Stored data entries:
----
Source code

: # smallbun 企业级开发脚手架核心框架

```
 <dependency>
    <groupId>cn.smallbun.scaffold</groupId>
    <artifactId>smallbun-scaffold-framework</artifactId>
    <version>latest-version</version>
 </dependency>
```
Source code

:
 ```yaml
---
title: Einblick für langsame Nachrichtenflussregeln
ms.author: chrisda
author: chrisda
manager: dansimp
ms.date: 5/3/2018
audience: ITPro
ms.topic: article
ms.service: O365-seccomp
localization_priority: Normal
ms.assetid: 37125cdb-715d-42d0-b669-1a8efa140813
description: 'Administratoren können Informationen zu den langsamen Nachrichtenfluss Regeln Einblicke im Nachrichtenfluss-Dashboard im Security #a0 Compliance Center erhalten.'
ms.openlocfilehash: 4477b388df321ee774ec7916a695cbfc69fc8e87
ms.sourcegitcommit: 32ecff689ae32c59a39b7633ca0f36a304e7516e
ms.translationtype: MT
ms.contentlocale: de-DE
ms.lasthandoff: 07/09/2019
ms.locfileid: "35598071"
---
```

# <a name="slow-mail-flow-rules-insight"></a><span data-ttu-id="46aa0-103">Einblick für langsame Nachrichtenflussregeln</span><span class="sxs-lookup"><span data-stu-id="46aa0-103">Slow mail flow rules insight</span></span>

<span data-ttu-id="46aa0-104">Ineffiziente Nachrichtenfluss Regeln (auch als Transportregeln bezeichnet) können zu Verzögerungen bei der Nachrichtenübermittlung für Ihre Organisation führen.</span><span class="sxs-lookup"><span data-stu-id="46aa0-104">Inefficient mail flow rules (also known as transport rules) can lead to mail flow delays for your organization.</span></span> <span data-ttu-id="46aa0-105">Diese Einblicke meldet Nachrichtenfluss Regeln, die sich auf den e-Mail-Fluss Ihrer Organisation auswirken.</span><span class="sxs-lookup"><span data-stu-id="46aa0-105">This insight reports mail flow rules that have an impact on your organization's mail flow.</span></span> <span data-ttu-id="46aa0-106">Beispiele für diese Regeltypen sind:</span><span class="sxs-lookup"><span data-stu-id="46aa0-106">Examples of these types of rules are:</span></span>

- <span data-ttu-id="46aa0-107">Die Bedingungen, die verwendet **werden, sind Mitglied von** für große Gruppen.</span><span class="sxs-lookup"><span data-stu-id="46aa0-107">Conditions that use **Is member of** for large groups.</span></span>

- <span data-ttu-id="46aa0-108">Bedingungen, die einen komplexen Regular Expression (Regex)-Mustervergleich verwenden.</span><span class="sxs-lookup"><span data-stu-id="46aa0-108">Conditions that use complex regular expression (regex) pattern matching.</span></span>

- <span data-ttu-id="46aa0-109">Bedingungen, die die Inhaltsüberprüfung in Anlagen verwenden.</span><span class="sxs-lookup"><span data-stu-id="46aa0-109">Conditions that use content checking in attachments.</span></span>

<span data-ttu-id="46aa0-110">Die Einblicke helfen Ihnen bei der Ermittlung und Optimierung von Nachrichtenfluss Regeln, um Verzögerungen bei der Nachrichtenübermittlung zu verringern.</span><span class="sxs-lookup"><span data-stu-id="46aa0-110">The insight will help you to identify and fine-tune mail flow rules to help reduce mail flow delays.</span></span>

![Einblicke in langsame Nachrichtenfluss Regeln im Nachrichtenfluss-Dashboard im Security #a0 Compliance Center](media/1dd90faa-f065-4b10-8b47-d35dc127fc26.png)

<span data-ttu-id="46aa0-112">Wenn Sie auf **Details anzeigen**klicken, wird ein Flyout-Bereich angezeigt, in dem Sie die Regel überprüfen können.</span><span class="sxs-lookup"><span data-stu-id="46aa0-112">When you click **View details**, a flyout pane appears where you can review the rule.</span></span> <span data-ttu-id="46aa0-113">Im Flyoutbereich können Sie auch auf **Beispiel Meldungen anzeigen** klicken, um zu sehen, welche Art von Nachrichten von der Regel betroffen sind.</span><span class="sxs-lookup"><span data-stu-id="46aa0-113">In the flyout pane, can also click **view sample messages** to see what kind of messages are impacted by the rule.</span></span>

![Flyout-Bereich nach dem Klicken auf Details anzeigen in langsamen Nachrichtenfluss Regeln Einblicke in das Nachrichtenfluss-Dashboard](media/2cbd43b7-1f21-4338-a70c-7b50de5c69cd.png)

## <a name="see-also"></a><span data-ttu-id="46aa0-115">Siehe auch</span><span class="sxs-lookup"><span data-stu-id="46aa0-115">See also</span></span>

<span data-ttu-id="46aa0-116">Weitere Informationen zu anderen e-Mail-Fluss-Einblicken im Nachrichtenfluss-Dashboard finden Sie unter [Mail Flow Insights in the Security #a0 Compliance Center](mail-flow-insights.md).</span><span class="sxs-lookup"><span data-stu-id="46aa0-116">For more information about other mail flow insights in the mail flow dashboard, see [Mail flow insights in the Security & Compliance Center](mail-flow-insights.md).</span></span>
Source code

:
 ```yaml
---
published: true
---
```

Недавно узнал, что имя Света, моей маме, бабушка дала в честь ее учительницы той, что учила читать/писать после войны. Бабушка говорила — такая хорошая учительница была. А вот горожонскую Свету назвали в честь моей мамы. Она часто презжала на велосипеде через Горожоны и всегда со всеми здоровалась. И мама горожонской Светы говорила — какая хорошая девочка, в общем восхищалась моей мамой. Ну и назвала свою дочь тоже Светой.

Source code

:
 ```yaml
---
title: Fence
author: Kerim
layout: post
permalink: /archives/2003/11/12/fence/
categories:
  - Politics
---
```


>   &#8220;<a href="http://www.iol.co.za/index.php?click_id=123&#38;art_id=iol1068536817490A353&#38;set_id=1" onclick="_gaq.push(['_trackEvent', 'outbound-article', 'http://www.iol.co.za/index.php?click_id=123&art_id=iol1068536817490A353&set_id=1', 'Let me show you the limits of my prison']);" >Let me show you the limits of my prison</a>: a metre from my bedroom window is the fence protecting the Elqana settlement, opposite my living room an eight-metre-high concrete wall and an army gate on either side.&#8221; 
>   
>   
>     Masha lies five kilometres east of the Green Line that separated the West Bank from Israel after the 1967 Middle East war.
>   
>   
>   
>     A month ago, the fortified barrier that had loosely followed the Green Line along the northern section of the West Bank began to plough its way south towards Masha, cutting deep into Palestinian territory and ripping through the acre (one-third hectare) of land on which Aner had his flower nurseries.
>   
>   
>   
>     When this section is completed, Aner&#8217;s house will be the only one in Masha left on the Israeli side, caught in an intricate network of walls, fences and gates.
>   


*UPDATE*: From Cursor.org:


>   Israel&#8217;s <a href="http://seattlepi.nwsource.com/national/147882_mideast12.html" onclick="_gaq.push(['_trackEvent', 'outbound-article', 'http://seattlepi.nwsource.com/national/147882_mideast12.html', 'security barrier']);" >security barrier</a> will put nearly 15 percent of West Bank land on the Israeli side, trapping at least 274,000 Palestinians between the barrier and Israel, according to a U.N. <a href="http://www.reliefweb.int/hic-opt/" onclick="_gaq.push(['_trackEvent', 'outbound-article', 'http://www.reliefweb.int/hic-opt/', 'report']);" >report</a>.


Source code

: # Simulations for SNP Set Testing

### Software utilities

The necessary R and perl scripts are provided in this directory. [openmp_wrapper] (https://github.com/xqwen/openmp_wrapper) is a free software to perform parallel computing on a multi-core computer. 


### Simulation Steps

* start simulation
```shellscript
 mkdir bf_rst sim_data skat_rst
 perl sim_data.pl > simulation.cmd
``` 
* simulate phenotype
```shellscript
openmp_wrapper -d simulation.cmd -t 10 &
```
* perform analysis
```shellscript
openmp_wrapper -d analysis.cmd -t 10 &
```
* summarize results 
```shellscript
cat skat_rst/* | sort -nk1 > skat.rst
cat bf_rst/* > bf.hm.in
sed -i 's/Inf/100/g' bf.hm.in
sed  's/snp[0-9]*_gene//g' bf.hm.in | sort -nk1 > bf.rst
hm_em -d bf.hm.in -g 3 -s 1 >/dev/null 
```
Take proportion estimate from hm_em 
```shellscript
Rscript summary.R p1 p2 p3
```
----
*Work instructions*. Lines in the data above may contain the word "Informationen"; count them and give only the number.

*Task solution*. 2